It’s the Split Squat! Dear gawd, I can feel the burn when I simply speak its name.
I curse this move every time I do it. C’mon, ya’ll. Let’s curse it together. Yet its effectiveness at developing the booty, quads and greater balance keeps me coming back for more. It’s time to feel the burn…
SPLIT SQUAT TECHNIQUE
- One foot back behind you (back leg should NOT be directly behind front leg).

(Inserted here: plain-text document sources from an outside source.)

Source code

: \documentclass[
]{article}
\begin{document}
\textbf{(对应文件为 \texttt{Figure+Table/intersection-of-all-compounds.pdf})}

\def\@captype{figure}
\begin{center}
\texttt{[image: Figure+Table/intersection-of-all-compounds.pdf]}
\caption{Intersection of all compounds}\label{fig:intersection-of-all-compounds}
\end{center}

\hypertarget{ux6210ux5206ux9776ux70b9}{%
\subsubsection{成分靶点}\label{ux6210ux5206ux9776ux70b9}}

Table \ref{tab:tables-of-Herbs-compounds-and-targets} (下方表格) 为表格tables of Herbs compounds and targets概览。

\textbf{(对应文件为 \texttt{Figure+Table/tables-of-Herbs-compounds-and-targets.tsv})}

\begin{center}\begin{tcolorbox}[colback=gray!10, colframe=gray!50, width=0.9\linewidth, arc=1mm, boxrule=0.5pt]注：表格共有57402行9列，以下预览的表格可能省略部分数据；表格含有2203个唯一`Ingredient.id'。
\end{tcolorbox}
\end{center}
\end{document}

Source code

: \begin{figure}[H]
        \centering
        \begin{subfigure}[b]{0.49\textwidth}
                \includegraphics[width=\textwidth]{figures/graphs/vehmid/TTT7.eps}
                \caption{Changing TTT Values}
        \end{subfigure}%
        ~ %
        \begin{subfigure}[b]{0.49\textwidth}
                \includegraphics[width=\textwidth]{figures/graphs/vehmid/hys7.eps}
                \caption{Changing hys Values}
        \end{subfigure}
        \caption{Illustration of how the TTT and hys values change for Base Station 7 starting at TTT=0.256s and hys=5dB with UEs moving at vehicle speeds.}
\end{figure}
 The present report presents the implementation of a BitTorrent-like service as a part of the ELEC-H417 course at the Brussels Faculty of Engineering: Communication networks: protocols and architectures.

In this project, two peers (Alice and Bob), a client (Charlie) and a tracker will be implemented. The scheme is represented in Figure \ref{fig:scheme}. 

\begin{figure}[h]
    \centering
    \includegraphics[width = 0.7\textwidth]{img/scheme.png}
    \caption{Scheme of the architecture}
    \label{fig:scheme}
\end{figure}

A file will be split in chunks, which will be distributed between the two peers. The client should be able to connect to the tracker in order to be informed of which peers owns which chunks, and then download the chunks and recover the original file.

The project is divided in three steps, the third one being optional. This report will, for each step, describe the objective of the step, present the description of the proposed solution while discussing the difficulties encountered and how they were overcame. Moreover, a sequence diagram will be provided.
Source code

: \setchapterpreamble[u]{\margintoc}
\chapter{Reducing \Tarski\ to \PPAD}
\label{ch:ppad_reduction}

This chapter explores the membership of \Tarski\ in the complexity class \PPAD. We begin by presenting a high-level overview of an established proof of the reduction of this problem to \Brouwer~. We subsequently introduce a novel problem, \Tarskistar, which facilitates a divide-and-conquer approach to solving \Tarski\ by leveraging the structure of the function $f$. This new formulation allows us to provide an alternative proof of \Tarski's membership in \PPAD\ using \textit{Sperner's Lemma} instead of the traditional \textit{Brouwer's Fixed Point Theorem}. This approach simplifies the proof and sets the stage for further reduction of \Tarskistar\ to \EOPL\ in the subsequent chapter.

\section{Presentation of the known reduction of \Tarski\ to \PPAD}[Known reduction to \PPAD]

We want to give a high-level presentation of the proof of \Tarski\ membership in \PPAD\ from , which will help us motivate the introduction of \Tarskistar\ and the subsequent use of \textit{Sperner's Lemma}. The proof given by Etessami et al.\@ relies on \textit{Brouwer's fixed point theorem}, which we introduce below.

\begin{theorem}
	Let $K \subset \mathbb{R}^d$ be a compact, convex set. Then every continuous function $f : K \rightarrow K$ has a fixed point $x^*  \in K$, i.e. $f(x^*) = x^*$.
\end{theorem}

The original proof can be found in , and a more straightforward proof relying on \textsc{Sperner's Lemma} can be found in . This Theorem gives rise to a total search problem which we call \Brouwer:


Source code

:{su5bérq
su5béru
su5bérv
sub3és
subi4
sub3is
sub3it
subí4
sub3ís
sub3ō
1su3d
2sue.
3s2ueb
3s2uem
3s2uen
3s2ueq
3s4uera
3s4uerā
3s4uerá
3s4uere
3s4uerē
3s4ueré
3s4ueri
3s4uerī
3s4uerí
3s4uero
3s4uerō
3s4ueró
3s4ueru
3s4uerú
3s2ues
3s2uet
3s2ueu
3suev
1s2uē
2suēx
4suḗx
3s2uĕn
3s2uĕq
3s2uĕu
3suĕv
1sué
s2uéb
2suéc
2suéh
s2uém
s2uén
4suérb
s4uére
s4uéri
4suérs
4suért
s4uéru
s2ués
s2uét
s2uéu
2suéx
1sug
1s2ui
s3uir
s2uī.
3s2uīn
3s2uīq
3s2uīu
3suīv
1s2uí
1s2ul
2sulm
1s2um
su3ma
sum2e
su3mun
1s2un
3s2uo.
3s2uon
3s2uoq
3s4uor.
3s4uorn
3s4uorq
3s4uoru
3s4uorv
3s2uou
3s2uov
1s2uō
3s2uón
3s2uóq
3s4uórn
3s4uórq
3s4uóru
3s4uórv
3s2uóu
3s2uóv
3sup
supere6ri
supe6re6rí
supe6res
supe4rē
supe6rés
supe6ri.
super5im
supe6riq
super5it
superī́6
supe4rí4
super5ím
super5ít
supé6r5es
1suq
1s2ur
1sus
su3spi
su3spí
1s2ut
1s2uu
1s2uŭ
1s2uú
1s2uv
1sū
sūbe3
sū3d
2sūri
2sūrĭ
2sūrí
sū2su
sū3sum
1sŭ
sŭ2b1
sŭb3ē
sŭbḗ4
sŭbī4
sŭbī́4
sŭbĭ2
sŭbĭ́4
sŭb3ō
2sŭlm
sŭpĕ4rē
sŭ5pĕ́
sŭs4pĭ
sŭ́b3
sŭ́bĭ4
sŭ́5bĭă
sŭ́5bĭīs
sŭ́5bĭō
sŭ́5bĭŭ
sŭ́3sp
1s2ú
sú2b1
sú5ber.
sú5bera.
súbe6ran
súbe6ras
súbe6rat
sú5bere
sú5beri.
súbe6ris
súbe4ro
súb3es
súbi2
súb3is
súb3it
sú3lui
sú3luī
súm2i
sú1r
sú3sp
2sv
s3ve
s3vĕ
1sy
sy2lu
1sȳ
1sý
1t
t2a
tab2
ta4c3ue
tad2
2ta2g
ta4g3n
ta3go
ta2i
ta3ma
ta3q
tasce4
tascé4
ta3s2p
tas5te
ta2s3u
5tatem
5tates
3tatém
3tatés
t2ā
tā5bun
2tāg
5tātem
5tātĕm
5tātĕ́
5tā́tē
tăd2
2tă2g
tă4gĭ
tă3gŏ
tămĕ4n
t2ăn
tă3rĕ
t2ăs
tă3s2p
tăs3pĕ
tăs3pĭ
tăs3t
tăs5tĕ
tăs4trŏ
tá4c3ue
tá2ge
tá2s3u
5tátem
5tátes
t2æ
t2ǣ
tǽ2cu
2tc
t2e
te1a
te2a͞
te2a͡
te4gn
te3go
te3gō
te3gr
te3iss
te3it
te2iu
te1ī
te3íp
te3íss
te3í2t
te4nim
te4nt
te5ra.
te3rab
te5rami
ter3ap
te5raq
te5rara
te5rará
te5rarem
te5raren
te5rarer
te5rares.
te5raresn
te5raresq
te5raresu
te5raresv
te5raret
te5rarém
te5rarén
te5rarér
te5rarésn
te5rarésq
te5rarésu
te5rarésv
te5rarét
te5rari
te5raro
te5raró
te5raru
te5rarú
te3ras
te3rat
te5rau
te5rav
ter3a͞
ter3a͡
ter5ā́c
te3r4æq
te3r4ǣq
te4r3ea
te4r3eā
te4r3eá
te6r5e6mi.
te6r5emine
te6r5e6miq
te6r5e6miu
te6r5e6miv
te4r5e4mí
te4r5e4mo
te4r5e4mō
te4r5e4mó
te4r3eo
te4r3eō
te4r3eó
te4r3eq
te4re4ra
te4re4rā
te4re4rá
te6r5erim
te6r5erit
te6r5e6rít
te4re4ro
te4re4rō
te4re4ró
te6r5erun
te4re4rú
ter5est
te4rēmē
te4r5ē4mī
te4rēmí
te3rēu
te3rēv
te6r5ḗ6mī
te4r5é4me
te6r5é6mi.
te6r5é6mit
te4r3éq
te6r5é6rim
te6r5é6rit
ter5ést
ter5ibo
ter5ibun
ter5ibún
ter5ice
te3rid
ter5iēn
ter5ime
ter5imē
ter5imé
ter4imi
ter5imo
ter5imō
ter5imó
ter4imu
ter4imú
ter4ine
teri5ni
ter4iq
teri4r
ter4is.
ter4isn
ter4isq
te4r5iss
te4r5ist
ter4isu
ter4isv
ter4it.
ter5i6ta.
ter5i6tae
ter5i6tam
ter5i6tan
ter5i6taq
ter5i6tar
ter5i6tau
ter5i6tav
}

- Front leg bends at 90 degree angle. Knee never goes over toes.
- Squat slow and push through the front heel as you come up. Focus on keeping your balance in check.
- Chest up. No drastic leaning forward.
Does one ever truly conquer the split lunge? NOPE! Because the move can be modified for greater intensity:
- Add weighed barbell behind back.
- Dumbbells in both hands by your sides.
- One dumbbell or kettlebell held in both hands at chest level.
Any weight you use should be challenging, but not so heavy that your form suffers.
QUICKIE SPLIT SQUAT PULSE WORKOUT (with or without weight)
- 10 reps slow
- 10 low-end pulses (get in deep & low, don’t come up too high)
- 10 reps slow
- hold in low-end position for 10 seconds
Now complete this same sequence on the other side, then take it from the top for a 2nd round pure leg-burning hell (you know you wanna). Do this workout as a stand-alone quickie, or add it to your next circuit.
If you’re not seeing progress you desire, it’s time for a greater challenge. Pseudo-easy, semi-effortless workouts are not the things sculpted bodies are made of. Now get yo’ booty out on the workout floor and get after the body you want!